Here’s a hard truth about this new phase of restaurant convenience and on-demand everything: we can’t have it all of the ways.
It is not fun to pay more money for anything; it is even less fun to pay more for something you’ve previously gotten for free. But market realities have forced tech companies to put a price, an actual dollar amount, on their convenience.
When Toast finally started talking about its 99-cent order fee, it framed the charge as necessary to fund continued innovation in restaurant technology. I found this to be dubious logic — isn’t it Toast’s job, as a top restaurant technology provider, to fund continued innovation in restaurant technology? Why should I, or anyone, have to help a company make more money off of my lunchtime salad or (more realistically) burrito? Plenty of people agreed.
The answer is complicated. That’s because Toast is still losing money — $252 million in 2022. But it’s possible this charge could move the needle; the company is forecasting potential 2023 profitability by one adjusted measure, which would be a first.
Mass coverage of Toast’s new fee — which began in the Boston Globe, Toast, Inc’s hometown paper — framed the charge as an extra cost for diners during a time when post-purchase add-ons dubbed “junk fees” by President Biden’s administration have been under scrutiny. Restaurant ordering and delivery fees haven’t been specifically called out by the White House (yet!), but it’s no stretch to say they could end up a target of our leaders’ ire, especially if they keep adding up. It’s also not a stretch to wonder if Clover rolled back its own diner fee after seeing what happened when Toast did it first.
Is this also a power move?
Toast’s fee — and Clover’s, I guess, if it ever decides to levy it — give the companies an entirely new tranche of customers in restaurant diners. But the newest generation of point of sale providers have been actively crafting a consumer brand for some time, even if they didn’t yet count diners as their own customers. I covered this last September when I posited that Toast was angling itself to be some sort of restaurant-tech monolith with strong consumer branding across its products.

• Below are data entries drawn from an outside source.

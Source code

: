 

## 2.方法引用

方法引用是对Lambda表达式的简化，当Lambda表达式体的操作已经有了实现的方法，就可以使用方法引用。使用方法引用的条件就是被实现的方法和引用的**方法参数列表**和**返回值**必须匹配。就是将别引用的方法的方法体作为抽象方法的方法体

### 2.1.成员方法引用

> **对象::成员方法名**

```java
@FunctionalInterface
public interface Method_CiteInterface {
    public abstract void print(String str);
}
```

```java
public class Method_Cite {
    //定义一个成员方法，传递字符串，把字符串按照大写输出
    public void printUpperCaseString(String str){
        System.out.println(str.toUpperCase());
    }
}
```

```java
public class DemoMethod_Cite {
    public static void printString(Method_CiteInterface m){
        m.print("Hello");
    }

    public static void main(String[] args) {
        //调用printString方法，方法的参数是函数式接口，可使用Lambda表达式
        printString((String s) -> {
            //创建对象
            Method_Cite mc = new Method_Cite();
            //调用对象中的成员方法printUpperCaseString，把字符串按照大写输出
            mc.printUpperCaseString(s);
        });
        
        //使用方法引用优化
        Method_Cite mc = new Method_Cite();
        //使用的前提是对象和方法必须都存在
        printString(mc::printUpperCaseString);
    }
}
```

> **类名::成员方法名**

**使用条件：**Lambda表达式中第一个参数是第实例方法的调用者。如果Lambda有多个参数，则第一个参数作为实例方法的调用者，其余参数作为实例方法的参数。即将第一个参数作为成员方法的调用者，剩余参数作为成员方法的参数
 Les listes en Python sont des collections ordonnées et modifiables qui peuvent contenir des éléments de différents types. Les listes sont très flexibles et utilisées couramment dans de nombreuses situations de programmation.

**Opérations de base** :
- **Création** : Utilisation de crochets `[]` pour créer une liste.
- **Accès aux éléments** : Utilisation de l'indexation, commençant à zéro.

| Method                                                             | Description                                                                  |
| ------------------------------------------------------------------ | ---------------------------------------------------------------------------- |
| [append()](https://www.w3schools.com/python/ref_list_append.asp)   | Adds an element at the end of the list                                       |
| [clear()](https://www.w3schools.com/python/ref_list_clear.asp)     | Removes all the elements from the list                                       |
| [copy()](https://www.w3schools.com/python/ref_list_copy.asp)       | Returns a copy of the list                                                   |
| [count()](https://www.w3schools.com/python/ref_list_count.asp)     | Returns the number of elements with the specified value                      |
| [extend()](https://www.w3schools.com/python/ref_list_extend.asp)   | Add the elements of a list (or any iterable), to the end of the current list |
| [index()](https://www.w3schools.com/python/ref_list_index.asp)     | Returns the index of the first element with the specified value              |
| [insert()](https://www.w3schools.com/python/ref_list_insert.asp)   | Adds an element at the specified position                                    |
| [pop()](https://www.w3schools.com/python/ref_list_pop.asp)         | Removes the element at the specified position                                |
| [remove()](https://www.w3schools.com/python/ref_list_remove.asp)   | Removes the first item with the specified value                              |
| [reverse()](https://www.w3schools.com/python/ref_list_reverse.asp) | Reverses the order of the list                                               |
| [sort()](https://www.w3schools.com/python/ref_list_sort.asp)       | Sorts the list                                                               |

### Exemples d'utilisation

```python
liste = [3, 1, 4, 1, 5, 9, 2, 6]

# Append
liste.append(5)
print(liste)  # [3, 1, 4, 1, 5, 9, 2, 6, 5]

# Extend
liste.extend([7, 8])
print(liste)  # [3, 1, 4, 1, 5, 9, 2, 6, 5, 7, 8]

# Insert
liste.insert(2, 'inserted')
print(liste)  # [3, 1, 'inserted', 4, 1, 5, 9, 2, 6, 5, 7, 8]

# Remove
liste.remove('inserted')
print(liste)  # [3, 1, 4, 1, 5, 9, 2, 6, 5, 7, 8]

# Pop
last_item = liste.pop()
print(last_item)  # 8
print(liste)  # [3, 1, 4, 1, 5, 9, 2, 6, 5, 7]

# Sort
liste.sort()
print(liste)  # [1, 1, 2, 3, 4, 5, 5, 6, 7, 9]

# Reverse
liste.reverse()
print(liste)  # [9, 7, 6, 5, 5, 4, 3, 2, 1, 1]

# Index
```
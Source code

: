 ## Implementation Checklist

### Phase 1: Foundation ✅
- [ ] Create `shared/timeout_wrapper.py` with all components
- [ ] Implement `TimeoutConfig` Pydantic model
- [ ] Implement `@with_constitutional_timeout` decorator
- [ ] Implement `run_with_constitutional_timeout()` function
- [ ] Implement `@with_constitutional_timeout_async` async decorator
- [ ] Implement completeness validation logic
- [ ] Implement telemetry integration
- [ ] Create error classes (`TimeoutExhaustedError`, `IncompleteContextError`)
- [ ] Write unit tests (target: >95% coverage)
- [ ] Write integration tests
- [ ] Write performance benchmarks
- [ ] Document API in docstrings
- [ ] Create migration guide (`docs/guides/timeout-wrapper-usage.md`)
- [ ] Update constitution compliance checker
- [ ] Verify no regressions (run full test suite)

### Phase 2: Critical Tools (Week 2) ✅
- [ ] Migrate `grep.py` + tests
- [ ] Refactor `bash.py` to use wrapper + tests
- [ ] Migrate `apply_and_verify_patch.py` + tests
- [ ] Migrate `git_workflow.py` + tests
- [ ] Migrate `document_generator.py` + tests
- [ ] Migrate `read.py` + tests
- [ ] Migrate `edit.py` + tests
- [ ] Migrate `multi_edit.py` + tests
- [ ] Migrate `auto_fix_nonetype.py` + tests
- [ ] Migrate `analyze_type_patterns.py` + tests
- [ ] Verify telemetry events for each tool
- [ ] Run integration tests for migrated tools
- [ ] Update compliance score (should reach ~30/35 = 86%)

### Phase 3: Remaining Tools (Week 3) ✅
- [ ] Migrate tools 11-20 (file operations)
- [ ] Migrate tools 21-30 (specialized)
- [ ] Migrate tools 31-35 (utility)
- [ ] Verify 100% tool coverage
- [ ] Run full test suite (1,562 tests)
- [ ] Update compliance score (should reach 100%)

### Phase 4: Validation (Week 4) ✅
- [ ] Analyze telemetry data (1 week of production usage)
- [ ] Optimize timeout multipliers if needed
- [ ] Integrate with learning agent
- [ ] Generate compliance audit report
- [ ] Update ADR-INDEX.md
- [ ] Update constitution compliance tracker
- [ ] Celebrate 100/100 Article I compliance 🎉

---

Fittingly, a recent post by a contributor on a hospitality investment firm’s website invites readers to “imagine a world where restaurants can be entirely powered through a single company.” It continues:
Imagine: Food procurement through Toast supply chain analytics, delivered to restaurants on Toast trucks, staff labor and food costs managed by Toast analytics, served to guests exactly in their preferred way through Toast guest analytics.
Pressure on restaurant tech companies like Toast to make money and grow are certainly pushing the behemoths in this direction. DoorDash, which also generally loses money every quarter, is rumored to be creating a restaurant point of sale system, presumably to take over more of its current customers’ tech stacks. By its own admission during the first quarter earnings cycle, Toast is working to pull more money out of its current restaurant partners in the name of growth.
The new fees are a pretty loud signal that even the biggest restaurant technology companies need to pull cash from both sides of the transactions it supports — from restaurant and diner — in order to succeed. That means all of us are on the hook to fund a future of convenience and innovation.